## PROVIDED RECORDS
****************************************

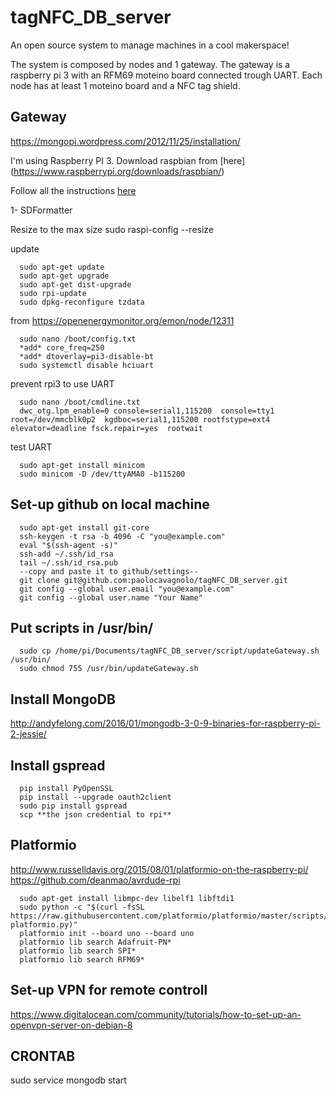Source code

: # tagNFC_DB_server

An open source system to manage machines in a cool makerspace!

The system is composed by nodes and 1 gateway. The gateway is a raspberry pi 3 with an RFM69 moteino board connected trough UART.
Each node has at least 1 moteino board and a NFC tag shield.

## Gateway

https://mongopi.wordpress.com/2012/11/25/installation/

I'm using Raspberry PI 3.
Download raspbian from [here] (https://www.raspberrypi.org/downloads/raspbian/)

Follow all the instructions [here](https://www.raspberrypi.org/documentation/installation/installing-images/)

1- SDFormatter


Resize to the max size
      sudo raspi-config
      --resize

update

      sudo apt-get update
      sudo apt-get upgrade
      sudo apt-get dist-upgrade
      sudo rpi-update
      sudo dpkg-reconfigure tzdata

from https://openenergymonitor.org/emon/node/12311

      sudo nano /boot/config.txt
      *add* core_freq=250
      *add* dtoverlay=pi3-disable-bt
      sudo systemctl disable hciuart

prevent rpi3 to use UART

      sudo nano /boot/cmdline.txt
      dwc_otg.lpm_enable=0 console=serial1,115200  console=tty1 root=/dev/mmcblk0p2  kgdboc=serial1,115200 rootfstype=ext4 elevator=deadline fsck.repair=yes  rootwait

test UART

      sudo apt-get install minicom
      sudo minicom -D /dev/ttyAMA0 -b115200



## Set-up github on local machine

      sudo apt-get install git-core
      ssh-keygen -t rsa -b 4096 -C "you@example.com"
      eval "$(ssh-agent -s)"
      ssh-add ~/.ssh/id_rsa
      tail ~/.ssh/id_rsa.pub
      --copy and paste it to github/settings--
      git clone git@github.com:paolocavagnolo/tagNFC_DB_server.git
      git config --global user.email "you@example.com"
      git config --global user.name "Your Name"

## Put scripts in /usr/bin/
      sudo cp /home/pi/Documents/tagNFC_DB_server/script/updateGateway.sh /usr/bin/
      sudo chmod 755 /usr/bin/updateGateway.sh

## Install MongoDB
http://andyfelong.com/2016/01/mongodb-3-0-9-binaries-for-raspberry-pi-2-jessie/

## Install gspread
      pip install PyOpenSSL
      pip install --upgrade oauth2client
      sudo pip install gspread
      scp **the json credential to rpi**












## Platformio

http://www.russelldavis.org/2015/08/01/platformio-on-the-raspberry-pi/
https://github.com/deanmao/avrdude-rpi

      sudo apt-get install libmpc-dev libelf1 libftdi1
      sudo python -c "$(curl -fsSL https://raw.githubusercontent.com/platformio/platformio/master/scripts/get-platformio.py)"
      platformio init --board uno --board uno
      platformio lib search Adafruit-PN*
      platformio lib search SPI*
      platformio lib search RFM69*






## Set-up VPN for remote controll

https://www.digitalocean.com/community/tutorials/how-to-set-up-an-openvpn-server-on-debian-8




## CRONTAB
sudo service mongodb start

****************************************

## YOUR ASSIGNMENT
From the line that contains "scp **the json credential to rpi**" through the last line of the listing, every line is to be restated word for word, both ends included.

## SOLUTION TO THE PROBLEM
      scp **the json credential to rpi**












## Platformio

http://www.russelldavis.org/2015/08/01/platformio-on-the-raspberry-pi/
https://github.com/deanmao/avrdude-rpi

      sudo apt-get install libmpc-dev libelf1 libftdi1
      sudo python -c "$(curl -fsSL https://raw.githubusercontent.com/platformio/platformio/master/scripts/get-platformio.py)"
      platformio init --board uno --board uno
      platformio lib search Adafruit-PN*
      platformio lib search SPI*
      platformio lib search RFM69*






## Set-up VPN for remote controll

https://www.digitalocean.com/community/tutorials/how-to-set-up-an-openvpn-server-on-debian-8




## CRONTAB
sudo service mongodb start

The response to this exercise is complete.